--- Brief ---
Figure out how many lines in these records contain "series". Only the number belongs in the reply.

--- Raw data ---
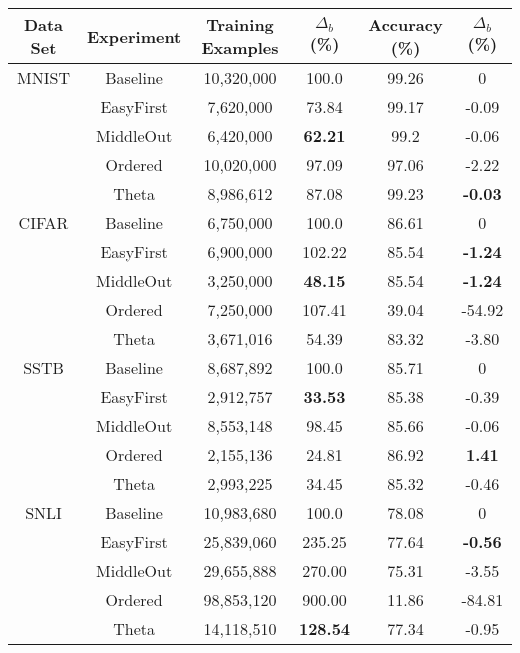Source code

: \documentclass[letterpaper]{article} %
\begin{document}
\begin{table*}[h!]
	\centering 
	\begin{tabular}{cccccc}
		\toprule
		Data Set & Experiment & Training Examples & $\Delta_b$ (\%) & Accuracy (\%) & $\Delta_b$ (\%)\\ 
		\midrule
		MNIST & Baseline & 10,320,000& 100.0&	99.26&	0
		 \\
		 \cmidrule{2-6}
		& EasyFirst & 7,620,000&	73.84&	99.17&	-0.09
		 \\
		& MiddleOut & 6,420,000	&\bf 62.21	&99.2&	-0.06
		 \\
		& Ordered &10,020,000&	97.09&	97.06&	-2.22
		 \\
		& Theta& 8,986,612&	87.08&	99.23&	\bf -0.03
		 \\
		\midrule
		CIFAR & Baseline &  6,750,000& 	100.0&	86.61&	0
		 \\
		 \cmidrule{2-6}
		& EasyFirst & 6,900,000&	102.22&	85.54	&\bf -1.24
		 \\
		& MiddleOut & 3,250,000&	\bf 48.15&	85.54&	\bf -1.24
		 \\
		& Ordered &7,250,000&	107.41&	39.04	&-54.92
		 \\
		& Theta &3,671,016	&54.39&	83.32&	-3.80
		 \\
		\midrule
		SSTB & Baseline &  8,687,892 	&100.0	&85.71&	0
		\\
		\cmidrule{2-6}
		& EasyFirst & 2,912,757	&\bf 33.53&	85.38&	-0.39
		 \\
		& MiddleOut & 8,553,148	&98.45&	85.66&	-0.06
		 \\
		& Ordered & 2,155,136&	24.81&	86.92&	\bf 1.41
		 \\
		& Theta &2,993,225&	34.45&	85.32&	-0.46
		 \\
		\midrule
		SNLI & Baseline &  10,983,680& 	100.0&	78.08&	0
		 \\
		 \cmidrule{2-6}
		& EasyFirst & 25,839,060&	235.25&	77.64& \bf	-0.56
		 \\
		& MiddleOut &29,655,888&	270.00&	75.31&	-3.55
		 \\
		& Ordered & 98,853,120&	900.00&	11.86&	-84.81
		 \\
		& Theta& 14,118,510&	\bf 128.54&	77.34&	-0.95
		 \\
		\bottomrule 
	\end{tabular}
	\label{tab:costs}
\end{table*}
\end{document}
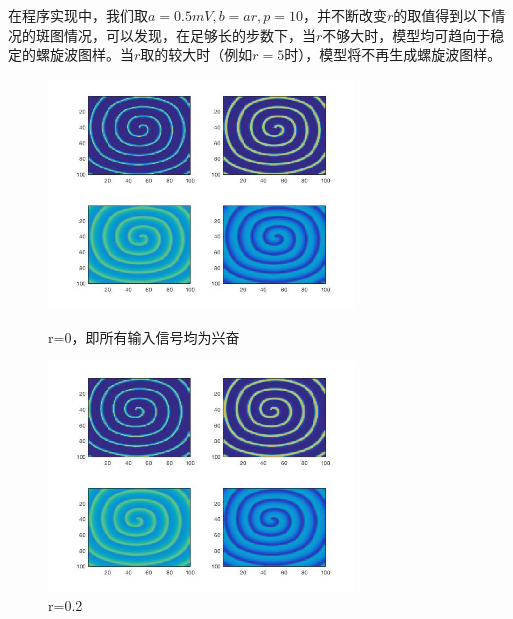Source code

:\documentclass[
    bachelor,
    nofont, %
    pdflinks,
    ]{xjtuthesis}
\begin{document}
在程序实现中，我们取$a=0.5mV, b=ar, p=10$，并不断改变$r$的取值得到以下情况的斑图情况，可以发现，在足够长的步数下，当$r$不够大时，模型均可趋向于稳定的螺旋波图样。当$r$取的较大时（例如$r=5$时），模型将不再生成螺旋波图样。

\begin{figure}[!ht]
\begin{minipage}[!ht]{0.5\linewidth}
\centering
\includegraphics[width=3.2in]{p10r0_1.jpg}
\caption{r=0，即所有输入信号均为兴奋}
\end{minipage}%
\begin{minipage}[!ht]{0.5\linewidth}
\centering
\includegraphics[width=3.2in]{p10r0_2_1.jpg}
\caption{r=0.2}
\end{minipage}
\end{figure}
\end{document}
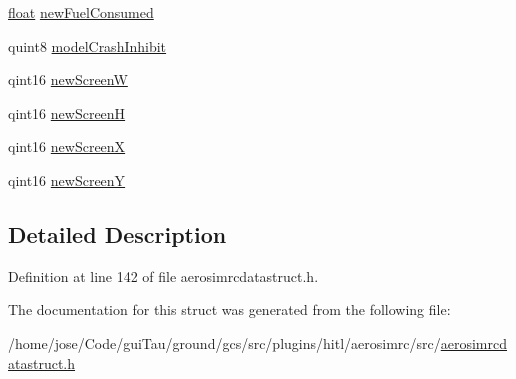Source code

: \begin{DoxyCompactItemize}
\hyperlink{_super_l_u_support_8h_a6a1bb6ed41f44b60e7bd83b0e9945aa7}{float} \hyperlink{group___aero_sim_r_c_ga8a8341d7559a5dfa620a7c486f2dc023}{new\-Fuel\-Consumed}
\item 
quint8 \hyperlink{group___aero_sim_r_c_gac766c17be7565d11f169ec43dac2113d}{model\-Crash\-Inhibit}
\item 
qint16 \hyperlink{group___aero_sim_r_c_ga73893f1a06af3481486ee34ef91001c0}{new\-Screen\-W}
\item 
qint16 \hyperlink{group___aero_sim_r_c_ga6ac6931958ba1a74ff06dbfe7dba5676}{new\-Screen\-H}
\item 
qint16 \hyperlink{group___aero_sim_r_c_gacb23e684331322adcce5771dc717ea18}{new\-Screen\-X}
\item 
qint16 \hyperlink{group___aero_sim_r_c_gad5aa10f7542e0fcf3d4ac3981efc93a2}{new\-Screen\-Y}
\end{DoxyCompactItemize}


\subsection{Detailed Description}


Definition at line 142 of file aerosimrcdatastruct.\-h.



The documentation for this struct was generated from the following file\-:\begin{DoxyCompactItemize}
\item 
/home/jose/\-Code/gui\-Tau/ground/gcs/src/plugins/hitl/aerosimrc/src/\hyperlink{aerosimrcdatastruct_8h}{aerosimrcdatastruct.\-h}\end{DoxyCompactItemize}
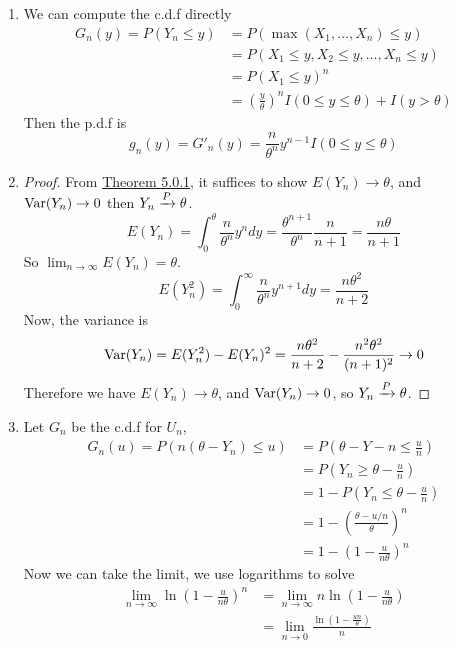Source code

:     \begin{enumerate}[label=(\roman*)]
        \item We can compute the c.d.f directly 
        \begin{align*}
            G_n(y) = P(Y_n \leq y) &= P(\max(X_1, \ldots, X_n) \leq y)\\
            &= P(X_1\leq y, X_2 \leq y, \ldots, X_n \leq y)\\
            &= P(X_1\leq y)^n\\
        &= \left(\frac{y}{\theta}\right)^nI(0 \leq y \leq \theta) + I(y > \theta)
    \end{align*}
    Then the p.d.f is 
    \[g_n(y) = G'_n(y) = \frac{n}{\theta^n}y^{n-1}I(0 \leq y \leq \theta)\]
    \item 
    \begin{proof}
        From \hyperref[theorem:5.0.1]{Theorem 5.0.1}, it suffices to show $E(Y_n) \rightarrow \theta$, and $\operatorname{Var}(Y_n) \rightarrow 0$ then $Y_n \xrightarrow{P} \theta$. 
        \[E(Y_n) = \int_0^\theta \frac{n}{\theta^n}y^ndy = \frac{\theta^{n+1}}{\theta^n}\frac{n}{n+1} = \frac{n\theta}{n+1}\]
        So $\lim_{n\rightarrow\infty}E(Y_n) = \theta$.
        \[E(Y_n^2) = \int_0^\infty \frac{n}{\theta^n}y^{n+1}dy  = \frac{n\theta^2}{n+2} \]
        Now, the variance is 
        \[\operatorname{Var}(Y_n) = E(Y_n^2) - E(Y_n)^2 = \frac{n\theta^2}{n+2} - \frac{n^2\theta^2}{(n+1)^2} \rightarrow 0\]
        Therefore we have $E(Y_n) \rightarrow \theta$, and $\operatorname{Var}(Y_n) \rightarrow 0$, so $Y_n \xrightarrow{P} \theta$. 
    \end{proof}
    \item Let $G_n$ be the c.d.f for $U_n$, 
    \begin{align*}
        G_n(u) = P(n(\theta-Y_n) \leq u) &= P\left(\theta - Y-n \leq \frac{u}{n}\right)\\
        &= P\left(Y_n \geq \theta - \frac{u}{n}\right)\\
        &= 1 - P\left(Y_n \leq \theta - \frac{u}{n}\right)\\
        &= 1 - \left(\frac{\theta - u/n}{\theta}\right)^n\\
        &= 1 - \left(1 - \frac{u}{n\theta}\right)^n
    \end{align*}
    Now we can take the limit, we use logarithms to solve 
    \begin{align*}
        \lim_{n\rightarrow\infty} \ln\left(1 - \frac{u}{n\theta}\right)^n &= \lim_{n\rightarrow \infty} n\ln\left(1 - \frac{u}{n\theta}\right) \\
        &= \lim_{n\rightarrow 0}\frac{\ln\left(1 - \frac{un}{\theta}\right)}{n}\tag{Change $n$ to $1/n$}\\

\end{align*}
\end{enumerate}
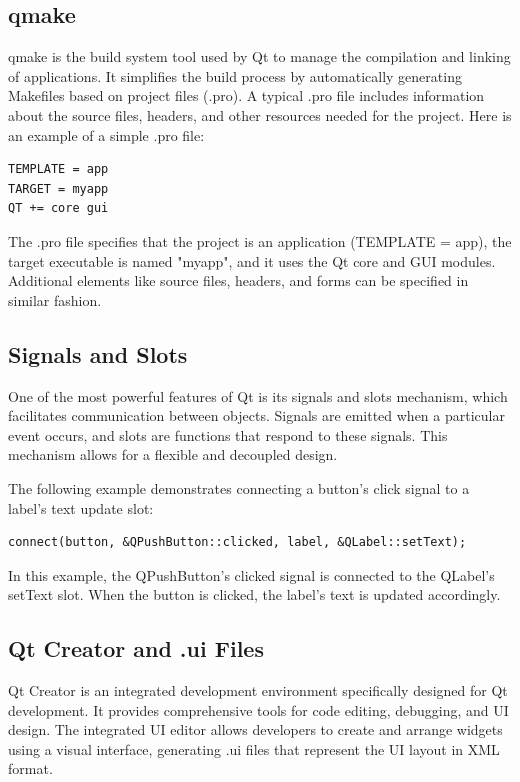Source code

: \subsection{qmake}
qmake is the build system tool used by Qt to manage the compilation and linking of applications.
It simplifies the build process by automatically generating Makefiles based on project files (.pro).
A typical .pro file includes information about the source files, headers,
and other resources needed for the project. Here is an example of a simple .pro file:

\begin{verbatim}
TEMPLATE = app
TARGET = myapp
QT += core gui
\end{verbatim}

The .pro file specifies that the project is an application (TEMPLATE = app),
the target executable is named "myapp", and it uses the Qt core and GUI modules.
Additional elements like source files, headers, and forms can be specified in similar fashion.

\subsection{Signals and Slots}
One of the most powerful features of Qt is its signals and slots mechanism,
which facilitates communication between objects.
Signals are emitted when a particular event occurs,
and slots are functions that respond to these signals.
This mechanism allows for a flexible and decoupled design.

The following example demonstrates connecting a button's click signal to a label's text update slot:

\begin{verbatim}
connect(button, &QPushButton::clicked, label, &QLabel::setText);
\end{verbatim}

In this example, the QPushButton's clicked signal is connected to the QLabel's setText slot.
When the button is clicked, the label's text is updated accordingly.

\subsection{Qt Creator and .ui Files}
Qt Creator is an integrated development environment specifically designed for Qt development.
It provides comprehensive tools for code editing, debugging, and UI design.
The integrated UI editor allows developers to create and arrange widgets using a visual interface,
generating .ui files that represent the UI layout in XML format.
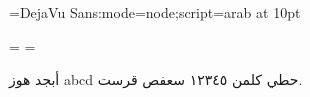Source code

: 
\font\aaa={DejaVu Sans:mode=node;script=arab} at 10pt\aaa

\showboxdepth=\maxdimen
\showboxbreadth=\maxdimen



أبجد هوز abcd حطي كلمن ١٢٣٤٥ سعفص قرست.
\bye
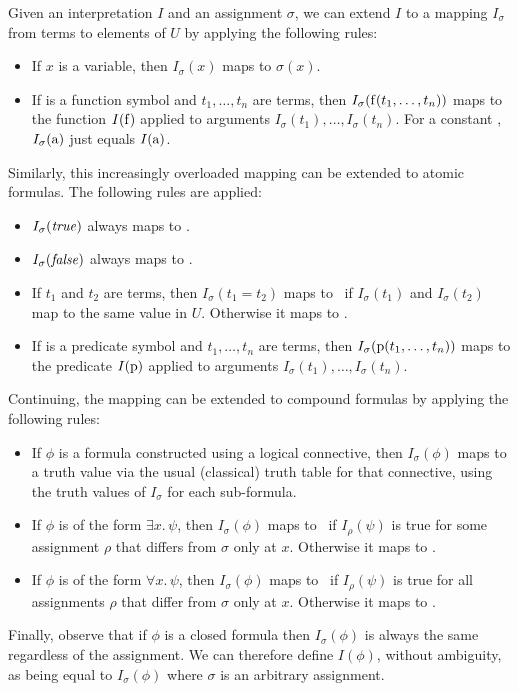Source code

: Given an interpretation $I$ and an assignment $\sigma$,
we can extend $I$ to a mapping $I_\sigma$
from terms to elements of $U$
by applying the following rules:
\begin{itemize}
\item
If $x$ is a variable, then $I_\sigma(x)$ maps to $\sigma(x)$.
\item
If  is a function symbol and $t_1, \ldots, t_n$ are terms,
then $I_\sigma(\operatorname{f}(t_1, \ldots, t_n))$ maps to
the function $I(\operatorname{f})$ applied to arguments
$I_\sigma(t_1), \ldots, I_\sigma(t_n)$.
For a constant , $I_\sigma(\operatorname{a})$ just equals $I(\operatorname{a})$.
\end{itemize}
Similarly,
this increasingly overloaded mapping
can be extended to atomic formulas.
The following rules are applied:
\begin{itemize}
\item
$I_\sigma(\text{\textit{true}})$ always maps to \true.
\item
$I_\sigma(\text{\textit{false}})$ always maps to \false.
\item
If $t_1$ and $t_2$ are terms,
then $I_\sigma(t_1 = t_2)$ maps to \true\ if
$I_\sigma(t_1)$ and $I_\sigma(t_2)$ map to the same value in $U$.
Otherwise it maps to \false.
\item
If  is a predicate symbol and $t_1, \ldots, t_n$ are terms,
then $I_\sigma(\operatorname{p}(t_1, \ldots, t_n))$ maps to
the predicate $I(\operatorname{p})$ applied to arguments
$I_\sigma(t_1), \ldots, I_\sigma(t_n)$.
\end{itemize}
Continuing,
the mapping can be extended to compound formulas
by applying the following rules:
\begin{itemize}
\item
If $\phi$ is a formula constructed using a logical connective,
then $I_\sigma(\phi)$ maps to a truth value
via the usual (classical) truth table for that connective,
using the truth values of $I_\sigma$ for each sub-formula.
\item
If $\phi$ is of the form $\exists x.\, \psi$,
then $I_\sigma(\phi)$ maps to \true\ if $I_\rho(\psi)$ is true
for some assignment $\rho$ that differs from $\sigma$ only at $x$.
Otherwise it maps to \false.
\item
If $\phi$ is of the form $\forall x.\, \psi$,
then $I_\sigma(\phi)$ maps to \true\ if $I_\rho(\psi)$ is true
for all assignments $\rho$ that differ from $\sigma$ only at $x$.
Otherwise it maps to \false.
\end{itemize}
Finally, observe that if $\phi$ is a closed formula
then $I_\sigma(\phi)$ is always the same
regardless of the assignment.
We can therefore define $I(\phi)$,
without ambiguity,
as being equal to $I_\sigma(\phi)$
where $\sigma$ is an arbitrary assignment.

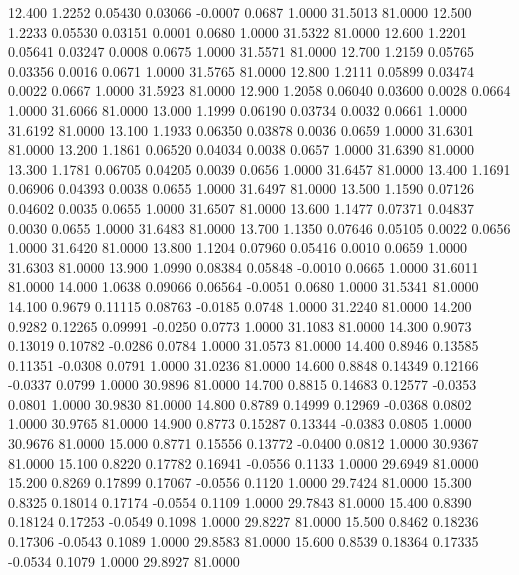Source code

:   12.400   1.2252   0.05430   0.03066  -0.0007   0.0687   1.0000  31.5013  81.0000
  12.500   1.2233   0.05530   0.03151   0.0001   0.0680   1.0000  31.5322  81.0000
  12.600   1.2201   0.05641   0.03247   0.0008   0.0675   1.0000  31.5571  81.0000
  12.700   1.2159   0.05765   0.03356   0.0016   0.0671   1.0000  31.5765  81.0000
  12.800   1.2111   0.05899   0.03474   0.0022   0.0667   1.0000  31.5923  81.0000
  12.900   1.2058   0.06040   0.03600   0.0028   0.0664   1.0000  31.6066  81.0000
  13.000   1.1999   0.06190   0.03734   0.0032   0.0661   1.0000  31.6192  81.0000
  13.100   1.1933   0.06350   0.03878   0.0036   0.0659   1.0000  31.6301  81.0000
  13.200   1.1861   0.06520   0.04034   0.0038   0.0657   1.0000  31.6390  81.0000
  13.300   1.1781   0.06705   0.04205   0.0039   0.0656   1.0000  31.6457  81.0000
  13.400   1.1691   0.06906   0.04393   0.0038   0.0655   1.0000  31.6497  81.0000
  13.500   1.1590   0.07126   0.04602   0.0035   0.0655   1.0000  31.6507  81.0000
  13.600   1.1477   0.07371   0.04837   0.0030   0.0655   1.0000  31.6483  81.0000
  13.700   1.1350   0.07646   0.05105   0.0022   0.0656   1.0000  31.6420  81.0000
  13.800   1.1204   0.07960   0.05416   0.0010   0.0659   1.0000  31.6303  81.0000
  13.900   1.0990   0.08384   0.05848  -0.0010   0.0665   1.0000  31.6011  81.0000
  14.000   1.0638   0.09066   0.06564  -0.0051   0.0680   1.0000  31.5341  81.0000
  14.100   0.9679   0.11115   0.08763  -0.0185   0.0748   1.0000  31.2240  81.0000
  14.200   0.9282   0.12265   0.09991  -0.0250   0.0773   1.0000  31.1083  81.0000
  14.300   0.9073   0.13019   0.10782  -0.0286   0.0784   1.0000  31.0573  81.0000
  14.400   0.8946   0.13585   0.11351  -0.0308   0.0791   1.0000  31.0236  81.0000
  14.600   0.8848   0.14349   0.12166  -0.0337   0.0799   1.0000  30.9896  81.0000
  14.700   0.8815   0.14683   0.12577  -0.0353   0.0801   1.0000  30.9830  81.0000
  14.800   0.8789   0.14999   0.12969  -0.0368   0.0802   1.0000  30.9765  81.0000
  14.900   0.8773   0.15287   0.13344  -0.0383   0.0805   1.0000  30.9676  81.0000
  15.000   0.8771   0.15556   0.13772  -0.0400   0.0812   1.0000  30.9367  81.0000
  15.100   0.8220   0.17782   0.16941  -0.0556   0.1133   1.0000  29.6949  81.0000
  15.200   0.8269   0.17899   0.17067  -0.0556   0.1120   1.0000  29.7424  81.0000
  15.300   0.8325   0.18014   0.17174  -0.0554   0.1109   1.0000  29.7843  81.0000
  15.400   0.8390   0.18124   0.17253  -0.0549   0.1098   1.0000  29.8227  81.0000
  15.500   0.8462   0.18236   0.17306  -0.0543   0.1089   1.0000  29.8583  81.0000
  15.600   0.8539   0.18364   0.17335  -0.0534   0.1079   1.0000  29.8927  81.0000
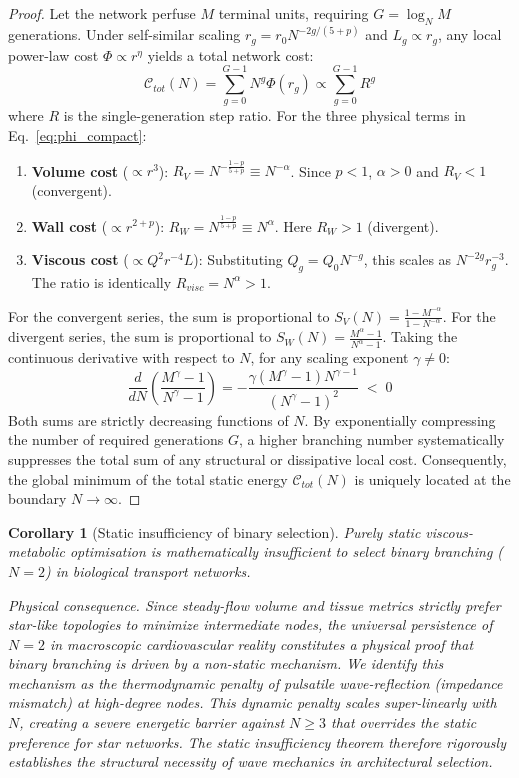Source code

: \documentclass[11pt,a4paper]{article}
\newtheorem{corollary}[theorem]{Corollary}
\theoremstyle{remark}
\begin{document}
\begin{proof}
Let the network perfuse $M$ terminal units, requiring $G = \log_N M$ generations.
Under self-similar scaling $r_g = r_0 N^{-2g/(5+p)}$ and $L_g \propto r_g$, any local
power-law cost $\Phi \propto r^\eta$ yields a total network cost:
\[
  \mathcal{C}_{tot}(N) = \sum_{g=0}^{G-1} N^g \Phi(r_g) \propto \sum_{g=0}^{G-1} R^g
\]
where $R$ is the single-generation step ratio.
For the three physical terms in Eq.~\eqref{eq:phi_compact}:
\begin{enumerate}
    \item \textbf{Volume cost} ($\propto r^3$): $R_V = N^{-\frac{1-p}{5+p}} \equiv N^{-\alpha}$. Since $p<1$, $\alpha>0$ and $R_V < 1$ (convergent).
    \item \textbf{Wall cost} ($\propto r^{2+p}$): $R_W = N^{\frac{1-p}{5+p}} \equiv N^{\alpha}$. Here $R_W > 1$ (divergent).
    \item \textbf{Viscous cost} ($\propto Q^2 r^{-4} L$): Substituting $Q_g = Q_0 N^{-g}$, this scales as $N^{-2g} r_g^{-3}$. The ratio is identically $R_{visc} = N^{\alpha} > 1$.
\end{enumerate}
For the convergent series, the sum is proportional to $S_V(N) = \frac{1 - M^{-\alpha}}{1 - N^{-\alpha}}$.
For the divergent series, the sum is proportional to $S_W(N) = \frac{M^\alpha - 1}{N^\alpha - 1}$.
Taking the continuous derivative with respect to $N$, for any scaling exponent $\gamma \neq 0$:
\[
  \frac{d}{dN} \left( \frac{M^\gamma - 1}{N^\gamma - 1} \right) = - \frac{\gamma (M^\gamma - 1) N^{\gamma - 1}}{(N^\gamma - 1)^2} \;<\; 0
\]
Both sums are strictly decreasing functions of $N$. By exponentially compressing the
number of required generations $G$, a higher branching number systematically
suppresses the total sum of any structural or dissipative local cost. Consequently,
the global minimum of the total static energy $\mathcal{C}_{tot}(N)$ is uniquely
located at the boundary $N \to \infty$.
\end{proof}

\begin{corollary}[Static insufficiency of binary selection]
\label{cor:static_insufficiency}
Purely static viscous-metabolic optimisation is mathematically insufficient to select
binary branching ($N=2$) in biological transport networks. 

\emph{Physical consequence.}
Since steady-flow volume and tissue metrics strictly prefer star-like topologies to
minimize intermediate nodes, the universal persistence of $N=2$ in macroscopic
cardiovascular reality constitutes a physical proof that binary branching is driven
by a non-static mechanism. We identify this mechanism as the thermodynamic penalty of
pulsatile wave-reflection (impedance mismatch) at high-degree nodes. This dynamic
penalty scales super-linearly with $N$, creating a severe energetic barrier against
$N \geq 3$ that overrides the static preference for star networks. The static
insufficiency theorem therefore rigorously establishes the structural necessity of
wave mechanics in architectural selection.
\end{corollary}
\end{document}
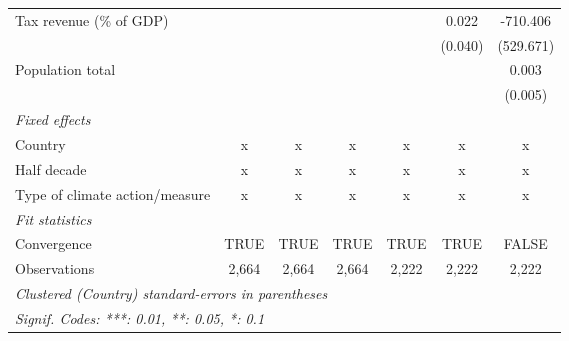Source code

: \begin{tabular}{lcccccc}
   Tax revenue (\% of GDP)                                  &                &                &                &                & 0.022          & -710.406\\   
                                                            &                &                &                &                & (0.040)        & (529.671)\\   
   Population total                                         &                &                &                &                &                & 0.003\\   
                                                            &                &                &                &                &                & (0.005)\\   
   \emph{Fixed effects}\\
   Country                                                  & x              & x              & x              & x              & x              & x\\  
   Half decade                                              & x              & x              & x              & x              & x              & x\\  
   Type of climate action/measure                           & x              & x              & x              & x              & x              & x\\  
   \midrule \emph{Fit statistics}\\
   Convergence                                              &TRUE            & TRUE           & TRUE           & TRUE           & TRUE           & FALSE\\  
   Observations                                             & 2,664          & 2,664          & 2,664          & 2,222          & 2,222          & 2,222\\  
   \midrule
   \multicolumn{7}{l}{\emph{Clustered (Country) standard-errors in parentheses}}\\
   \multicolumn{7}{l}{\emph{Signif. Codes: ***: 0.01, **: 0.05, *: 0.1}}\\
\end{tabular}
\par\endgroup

--- Reply ---
2